Le Précis – L’exil républicain en Aquitaine, un chapitre méconnu de l’Histoire 8/8

Il y a 80 ans, l’Espagne tombe aux mains du général Franco, entraînant un exode massif de réfugiés vers la France. Parmi eux, plusieurs milliers ont trouvé refuge en Aquitaine, où ils ont reconstruit leur vie. Dans cette série d’épisodes, Podcastine se penche sur l’accueil réservé aux Républicains espagnols dans le sud-ouest. Loin d’être une histoire du passé, ces récits montrent les traces qu’ils ont laissées et les combats que certains ont continués, parfois au sein de la Résistance. Épisode 8. 

 

Maria Valderrama s’est rendue à la base sous-marine de Bordeaux pour honorer la proclamation de la deuxième République espagnole le 14 avril 1931. Malgré la pluie, une quarantaine de personnes ont commémoré ceux qui ont souffert sous Franco en Espagne et sous l’occupation nazie en France. Ce n’est que tardivement que Madeleine, étant présente sur les lieux, a pris connaissance des horreurs vécues par sa famille pendant la guerre civile espagnole. « C’est vraiment à l’âge de 50 ans que j’ai réalisé ce qu’avait été la guerre civile.
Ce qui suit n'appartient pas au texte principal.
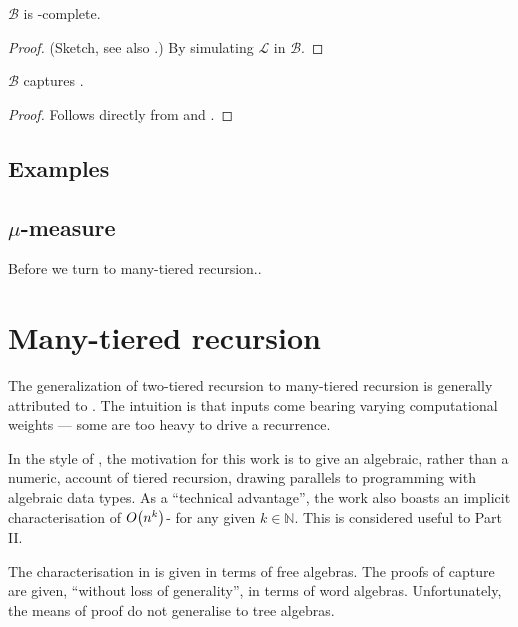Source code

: \begin{lemma} \label{lem:b-fptime-complete} $\mathcal{B}$ is
\FPTIME{}-complete.  \end{lemma}

\begin{proof} (Sketch, see also \cite{bellantoni-cook-1992}.) By simulating
$\mathcal{L}$ in $\mathcal{B}$.  \end{proof}

\begin{theorem} $\mathcal{B}$ captures \FPTIME{}. \end{theorem}

\begin{proof} Follows directly from  and
. \end{proof}

\subsection{Examples}

\subsection{$\mu$-measure}

Before we turn to many-tiered recursion..

\section{Many-tiered recursion}

The generalization of two-tiered recursion to many-tiered recursion is
generally attributed to \cite{leivant-1995}. The intuition is that inputs come
bearing varying computational weights --- some are too heavy to drive a
recurrence.

In the style of \cite{leivant-1990}, the motivation for this work is to give an
algebraic, rather than a numeric, account of tiered recursion, drawing
parallels to programming with algebraic data types. As a ``technical
advantage'', the work also boasts an implicit characterisation of
$O{\mathopen{}\left({n^k}\right)\mathclose{}}$-\TIME{} for any given $k\in \mathbb{N}$. This is considered useful
to Part II.

The characterisation in \cite{leivant-1995} is given in terms of free algebras.
The proofs of capture are given, ``without loss of generality'', in terms of
word algebras. Unfortunately, the means of proof do not generalise to tree
algebras\cite{caseiro-1996, dal-lago-et-al-2010}.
J’ai ramifié toutes les anecdotes qu’avait racontées mon père, mais ce n’étaient pas des anecdotes, c’étaient des faits réels. » Elle a appris que son oncle avait disparu dans une fosse commune et que sa grand-mère avait été emprisonnée. Madeleine pense également que le bébé d’une proche a été enlevé, une pratique courante sous le franquisme. On estime qu’au moins 300 000 bébés ont été volés à des familles pauvres ou politiquement ciblées, avec la complicité de l’Église et de certains médecins. « On ne savait pas les fosses communes, on ne savait pas les bébés volés, on ne savait pas tout ça. »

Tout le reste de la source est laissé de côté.